I continued with a very very slow preparation that morning, with it being dry and all and having not done the changes to the hammock I had intended. It was a very very slow start (I mean it), I continued on through the prairie type land, flat long roads, with little and nothing to be seen.  I loved it! I continued into Cedar City, found somewhere to have breakfast and then continued up into the mountains toward Bryce Canyon, the temperature continued to drop and the weather continually got worse, about 20 miles after Cedar City, I started riding past snow drifts and decided to put my rain-suit on. While I was getting geared up a car coming down tells me to turn around due to the snow being 5 inches deep on the road, and the snow plough wasn’t out plus heavy fog. I wondered if he was exaggerating but after looking at alternative routes to Bryce Canyon a while a police office came and told me to turn around.

I had to consider my options given the mountain range was the same elevation all the way along down to St. George. I decided to ride down to Zion National Park instead; However, this involved (if following my rule of not riding motorways/interstates/highways) I’d need to return the road I had ridden this far all the way back to St. George. I was so disappointed in this decision but seemed like the only option. As I left Cedar City again in direction for Enterprise when the rain became ice rain, as I continued further my boots started to leak. My feet soon became numb, after another hour or so I became so uncomfortable I decided to pull over and do some excises to warm up.
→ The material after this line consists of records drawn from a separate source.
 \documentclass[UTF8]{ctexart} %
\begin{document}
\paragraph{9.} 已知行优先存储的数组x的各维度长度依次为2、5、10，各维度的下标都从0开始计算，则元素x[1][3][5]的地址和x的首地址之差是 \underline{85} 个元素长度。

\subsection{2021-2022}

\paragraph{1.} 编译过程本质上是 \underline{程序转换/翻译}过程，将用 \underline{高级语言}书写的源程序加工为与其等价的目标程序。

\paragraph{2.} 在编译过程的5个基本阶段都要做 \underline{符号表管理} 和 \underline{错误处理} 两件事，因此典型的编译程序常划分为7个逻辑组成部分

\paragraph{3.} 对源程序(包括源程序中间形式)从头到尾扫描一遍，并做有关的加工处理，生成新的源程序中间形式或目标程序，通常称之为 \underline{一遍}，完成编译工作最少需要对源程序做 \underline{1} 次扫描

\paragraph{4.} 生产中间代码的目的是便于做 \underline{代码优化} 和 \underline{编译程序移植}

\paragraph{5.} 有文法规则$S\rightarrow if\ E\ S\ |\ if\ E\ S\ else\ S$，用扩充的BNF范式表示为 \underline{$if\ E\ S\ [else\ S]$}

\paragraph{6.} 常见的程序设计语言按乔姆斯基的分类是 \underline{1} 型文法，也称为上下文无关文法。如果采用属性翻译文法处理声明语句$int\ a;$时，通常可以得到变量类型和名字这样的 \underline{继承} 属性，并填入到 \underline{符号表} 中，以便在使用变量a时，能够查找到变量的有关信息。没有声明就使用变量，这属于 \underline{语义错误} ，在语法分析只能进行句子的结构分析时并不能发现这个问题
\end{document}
Unfortunately, this didn’t go well for me, given the slope of the area I pulled over at, and the way my panniers were packed I couldn’t clear the floor well enough to prevent myself from falling as a strong gust threw me over.

Fall

I spent a few minutes hauling the bike, but with the broken ribs and my back pain I didn’t have the strength to lift the bike. With fuel spilling out, in the middle of nowhere I was going mad, my flimsy little bike that I couldn’t pick up. A few trucks drove on past, but eventually one pick-up pulled over and the kind man helped me up. I was incredibly thankful. I had been stuck there with no way to lift the bike up and no way to move.

I continued on my way, and as I approached St. George I wondered with my back pain how much further I could go and where I would be camping that night. The hauling of the bike really didn’t work too well for me and eventually a few miles out-of-town I decided to call on Tyler again (I was so humbled at this time)… I needed help again and I was asking the same guy who helped me out just a few days before putting me up in his house with his family.

Anyhow I’m sat here in St. George feeling rather useless everything hurts, and I feel like a mess. 🙁

3 comments

  1. Neil, please don’t beat yourself up about the series of events that have lead up to you being unable to continue – for the moment. Remember Africa & what happened to Matt & Karen (sorry can’t remember her name) but she broke her wrist/arm going over the desert. Unforseen mishaps. You’ll get better soon (but rest with gentle exercise & yoga) is what is needed.

  2. Neil,
    To coin the phrase made popular by Halfthrottle, “It wouldn’t be an adventure if everything went right”. Take your time, let your body heal, you will know when it’s time to forge ahead again. Delay if you can, it will improve our chances to hook up and make it to the cabin. It’s still pretty gnarly up in the mountains. Maybe a short trip South before coming up North again is an option?

  3. Wow. A great post. This is like a real adventure story. Now we need a happy chapter where the hero beats the odds and gets the girl. Well gets back on his bike anyway. Go for the yoga!